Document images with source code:
+ + +
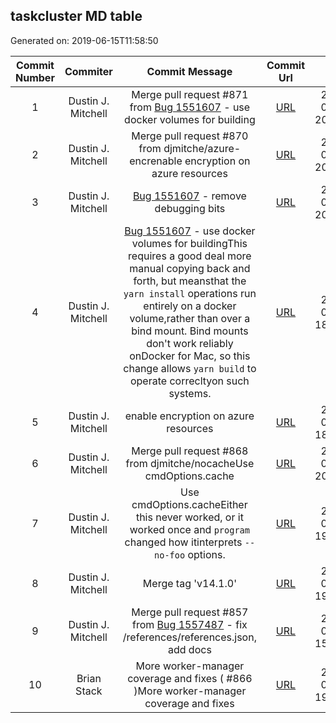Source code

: ## taskcluster MD table
Generated on: 2019-06-15T11:58:50

| Commit Number | Commiter | Commit Message | Commit Url | Date | 
|:-----:|:-----:|:----------------------------------:|:------:|:----:| 
|1|Dustin J. Mitchell|Merge pull request #871 from [Bug 1551607](https://bugzilla.mozilla.org/show_bug.cgi?id=1551607)  - use docker volumes for building|[URL](https://api.github.com/repos/taskcluster/taskcluster/commits/954996979a16766c72d4bc9aee90071afbb213dd)|2019-06-14 20:38:40
|2|Dustin J. Mitchell|Merge pull request #870 from djmitche/azure-encrenable encryption on azure resources|[URL](https://api.github.com/repos/taskcluster/taskcluster/commits/d96338e314bf941b25e4d4f1409fa3e9fd54c49c)|2019-06-14 20:37:11
|3|Dustin J. Mitchell|[Bug 1551607](https://bugzilla.mozilla.org/show_bug.cgi?id=1551607)  - remove debugging bits|[URL](https://api.github.com/repos/taskcluster/taskcluster/commits/97dfcb2155d87c169df86097415ca12d358c2c91)|2019-06-14 20:04:13
|4|Dustin J. Mitchell|[Bug 1551607](https://bugzilla.mozilla.org/show_bug.cgi?id=1551607)  - use docker volumes for buildingThis requires a good deal more manual copying back and forth, but meansthat the `yarn install` operations run entirely on a docker volume,rather than over a bind mount. Bind mounts don't work reliably onDocker for Mac, so this change allows `yarn build` to operate correcltyon such systems.|[URL](https://api.github.com/repos/taskcluster/taskcluster/commits/0b0fa21c22a2f5a76bf01f97dbcc816bd9e2f19a)|2019-06-14 18:50:45
|5|Dustin J. Mitchell|enable encryption on azure resources|[URL](https://api.github.com/repos/taskcluster/taskcluster/commits/8dd71c9000d355d16754c0d2690e1b828815b052)|2019-06-14 18:40:37
|6|Dustin J. Mitchell|Merge pull request #868 from djmitche/nocacheUse cmdOptions.cache|[URL](https://api.github.com/repos/taskcluster/taskcluster/commits/215cee37eb2dc7f27017937159dc6c68d4c101f1)|2019-06-13 20:30:32
|7|Dustin J. Mitchell|Use cmdOptions.cacheEither this never worked, or it worked once and `program` changed how itinterprets `--no-foo` options.|[URL](https://api.github.com/repos/taskcluster/taskcluster/commits/147238c4a7db02ba71b500f5e5c5026ebb276c6e)|2019-06-13 19:57:06
|8|Dustin J. Mitchell|Merge tag 'v14.1.0'|[URL](https://api.github.com/repos/taskcluster/taskcluster/commits/3a7969b72fed3274bbd844fa2cd0161691301bf3)|2019-06-13 19:35:12
|9|Dustin J. Mitchell|Merge pull request #857 from [Bug 1557487](https://bugzilla.mozilla.org/show_bug.cgi?id=1557487)  - fix /references/references.json, add docs|[URL](https://api.github.com/repos/taskcluster/taskcluster/commits/7c73b2502e6f6a0836cea8dd27584face8d3494c)|2019-06-13 15:13:43
|10|Brian Stack|More worker-manager coverage and fixes ( #866 )More worker-manager coverage and fixes|[URL](https://api.github.com/repos/taskcluster/taskcluster/commits/27575452a5dac2b71f066c658dd83f85a7834429)|2019-06-12 19:32:03
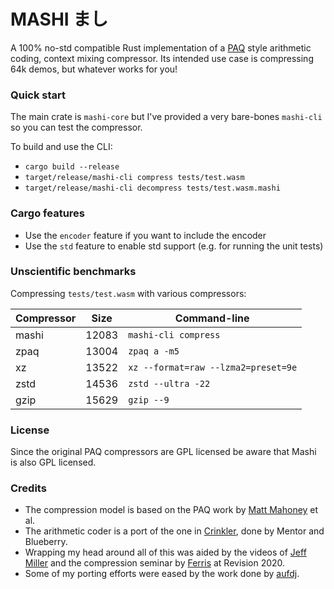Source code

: # MASHI まし

A 100% no-std compatible Rust implementation of a [PAQ](http://mattmahoney.net/dc) style arithmetic coding, context mixing compressor. Its intended use case is compressing 64k demos, but whatever works for you!

### Quick start
The main crate is `mashi-core` but I've provided a very bare-bones `mashi-cli` so you can test the compressor.

To build and use the CLI:
* `cargo build --release`
* `target/release/mashi-cli compress tests/test.wasm`
* `target/release/mashi-cli decompress tests/test.wasm.mashi`

### Cargo features
* Use the `encoder` feature if you want to include the encoder
* Use the `std` feature to enable std support (e.g. for running the unit tests)

### Unscientific benchmarks
Compressing `tests/test.wasm` with various compressors:

| Compressor | Size | Command-line |
| - | - | - |
| mashi | 12083 | `mashi-cli compress` |
| zpaq | 13004 | `zpaq a -m5` |
| xz | 13522 | `xz --format=raw --lzma2=preset=9e` |
| zstd | 14536 | `zstd --ultra -22` |
| gzip | 15629 | `gzip --9` |

### License
Since the original PAQ compressors are GPL licensed be aware that Mashi is also GPL licensed.

### Credits
* The compression model is based on the PAQ work by [Matt Mahoney](http://mattmahoney.net/dc) et al.
* The arithmetic coder is a port of the one in [Crinkler](https://github.com/runestubbe/Crinkler), done by Mentor and Blueberry.
* Wrapping my head around all of this was aided by the videos of [Jeff Miller](http://jwmi.github.io/) and the compression seminar by [Ferris](https://github.com/yupferris) at Revision 2020.
* Some of my porting efforts were eased by the work done by [aufdj](https://github.com/aufdj).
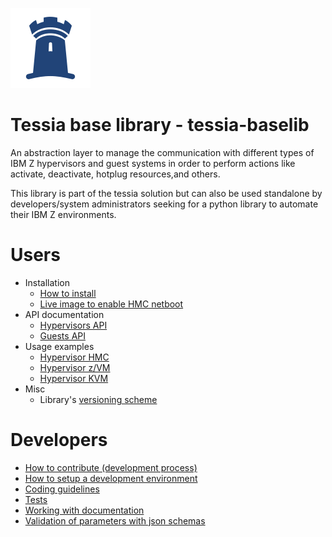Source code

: <!--
Copyright 2016, 2017 IBM Corp.

Licensed under the Apache License, Version 2.0 (the "License");
you may not use this file except in compliance with the License.
You may obtain a copy of the License at

   http://www.apache.org/licenses/LICENSE-2.0

Unless required by applicable law or agreed to in writing, software
distributed under the License is distributed on an "AS IS" BASIS,
WITHOUT WARRANTIES OR CONDITIONS OF ANY KIND, either express or implied.
See the License for the specific language governing permissions and
limitations under the License.
-->
![Logo](img/logo_128.png)

# Tessia base library - tessia-baselib

An abstraction layer to manage the communication with different types of IBM Z hypervisors and guest systems in order to perform actions like activate, deactivate,
hotplug resources,and others.

This library is part of the tessia solution but can also be used standalone by developers/system administrators seeking for a python library to automate their IBM Z environments.

# Users

- Installation
    - [How to install](users/install.md)
    - [Live image to enable HMC netboot](users/live_image.md)
- API documentation
    - [Hypervisors API](users/api_hypervisors.md)
    - [Guests API](users/api_guests.md)
- Usage examples
    - [Hypervisor HMC](users/hypervisor_hmc.md)
    - [Hypervisor z/VM](users/hypervisor_zvm.md)
    - [Hypervisor KVM](users/hypervisor_kvm.md)
- Misc
    - Library's [versioning scheme](users/versioning.md)

# Developers

- [How to contribute (development process)](developers/contributing.md)
- [How to setup a development environment](developers/dev_env.md)
- [Coding guidelines](developers/coding_guidelines.md)
- [Tests](developers/tests.md)
- [Working with documentation](developers/documentation.md)
- [Validation of parameters with json schemas](developers/params_validation.md)
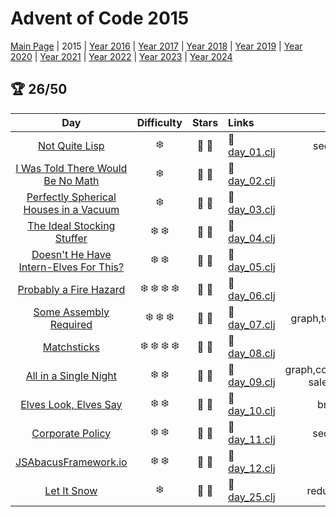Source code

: # Advent of Code 2015

[Main Page](https://adventofcode.com/2015) | 2015 | [Year 2016](/src/aoclj/year_2016/) | [Year 2017](/src/aoclj/year_2017/) | [Year 2018](/src/aoclj/year_2018/) | [Year 2019](/src/aoclj/year_2019/) | [Year 2020](/src/aoclj/year_2020/) | [Year 2021](/src/aoclj/year_2021/) | [Year 2022](/src/aoclj/year_2022/) | [Year 2023](/src/aoclj/year_2023/) | [Year 2024](/src/aoclj/year_2024/)

## :trophy: 26/50

| Day | Difficulty | Stars | Links | Tags |
|:---: | :---: | :---: | :--- | :----: |
[Not Quite Lisp](http://www.adventofcode.com/2015/day/1)|:snowflake:|:star2: :star2:|:small_orange_diamond: [day_01.clj](/src/aoclj/year_2015/day_01.clj)|sequence,reduction
[I Was Told There Would Be No Math](http://www.adventofcode.com/2015/day/2)|:snowflake:|:star2: :star2:|:small_orange_diamond: [day_02.clj](/src/aoclj/year_2015/day_02.clj)|geometry
[Perfectly Spherical Houses in a Vacuum](http://www.adventofcode.com/2015/day/3)|:snowflake:|:star2: :star2:|:small_orange_diamond: [day_03.clj](/src/aoclj/year_2015/day_03.clj)|set
[The Ideal Stocking Stuffer](http://www.adventofcode.com/2015/day/4)|:snowflake: :snowflake:|:star2: :star2:|:small_orange_diamond: [day_04.clj](/src/aoclj/year_2015/day_04.clj)|md5,slow
[Doesn't He Have Intern-Elves For This?](http://www.adventofcode.com/2015/day/5)|:snowflake: :snowflake:|:star2: :star2:|:small_orange_diamond: [day_05.clj](/src/aoclj/year_2015/day_05.clj)|partition
[Probably a Fire Hazard](http://www.adventofcode.com/2015/day/6)|:snowflake: :snowflake: :snowflake: :snowflake:|:star2: :star2:|:small_orange_diamond: [day_06.clj](/src/aoclj/year_2015/day_06.clj)|array,slow
[Some Assembly Required](http://www.adventofcode.com/2015/day/7)|:snowflake: :snowflake: :snowflake:|:star2: :star2:|:small_orange_diamond: [day_07.clj](/src/aoclj/year_2015/day_07.clj)|graph,topological-sort,revisit
[Matchsticks](http://www.adventofcode.com/2015/day/8)|:snowflake: :snowflake: :snowflake: :snowflake:|:star2: :star2:|:small_orange_diamond: [day_08.clj](/src/aoclj/year_2015/day_08.clj)|chars
[All in a Single Night](http://www.adventofcode.com/2015/day/9)|:snowflake: :snowflake:|:star2: :star2:|:small_orange_diamond: [day_09.clj](/src/aoclj/year_2015/day_09.clj)|graph,combinatorics,travelling-salesman,brute-force
[Elves Look, Elves Say](http://www.adventofcode.com/2015/day/10)|:snowflake: :snowflake:|:star2: :star2:|:small_orange_diamond: [day_10.clj](/src/aoclj/year_2015/day_10.clj)|brute-force,count
[Corporate Policy](http://www.adventofcode.com/2015/day/11)|:snowflake: :snowflake:|:star2: :star2:|:small_orange_diamond: [day_11.clj](/src/aoclj/year_2015/day_11.clj)|sequence,ascii,slow
[JSAbacusFramework.io](http://www.adventofcode.com/2015/day/12)|:snowflake: :snowflake:|:star2: :star2:|:small_orange_diamond: [day_12.clj](/src/aoclj/year_2015/day_12.clj)|json,walk
[Let It Snow](http://www.adventofcode.com/2015/day/25)|:snowflake:|:star2: :star2:|:small_orange_diamond: [day_25.clj](/src/aoclj/year_2015/day_25.clj)|reduction,grid,one-off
+ + +
* [WHAT YOU WILL DO]:
Omit the pictures. Print, word for word, the lines from the beginning of the entries above through the line that holds "J. Mitchell|enable encryption".

* [YOUR SOLUTION]:
Source code

: ## taskcluster MD table
Generated on: 2019-06-15T11:58:50

| Commit Number | Commiter | Commit Message | Commit Url | Date | 
|:-----:|:-----:|:----------------------------------:|:------:|:----:| 
|1|Dustin J. Mitchell|Merge pull request #871 from [Bug 1551607](https://bugzilla.mozilla.org/show_bug.cgi?id=1551607)  - use docker volumes for building|[URL](https://api.github.com/repos/taskcluster/taskcluster/commits/954996979a16766c72d4bc9aee90071afbb213dd)|2019-06-14 20:38:40
|2|Dustin J. Mitchell|Merge pull request #870 from djmitche/azure-encrenable encryption on azure resources|[URL](https://api.github.com/repos/taskcluster/taskcluster/commits/d96338e314bf941b25e4d4f1409fa3e9fd54c49c)|2019-06-14 20:37:11
|3|Dustin J. Mitchell|[Bug 1551607](https://bugzilla.mozilla.org/show_bug.cgi?id=1551607)  - remove debugging bits|[URL](https://api.github.com/repos/taskcluster/taskcluster/commits/97dfcb2155d87c169df86097415ca12d358c2c91)|2019-06-14 20:04:13
|4|Dustin J. Mitchell|[Bug 1551607](https://bugzilla.mozilla.org/show_bug.cgi?id=1551607)  - use docker volumes for buildingThis requires a good deal more manual copying back and forth, but meansthat the `yarn install` operations run entirely on a docker volume,rather than over a bind mount. Bind mounts don't work reliably onDocker for Mac, so this change allows `yarn build` to operate correcltyon such systems.|[URL](https://api.github.com/repos/taskcluster/taskcluster/commits/0b0fa21c22a2f5a76bf01f97dbcc816bd9e2f19a)|2019-06-14 18:50:45
|5|Dustin J. Mitchell|enable encryption on azure resources|[URL](https://api.github.com/repos/taskcluster/taskcluster/commits/8dd71c9000d355d16754c0d2690e1b828815b052)|2019-06-14 18:40:37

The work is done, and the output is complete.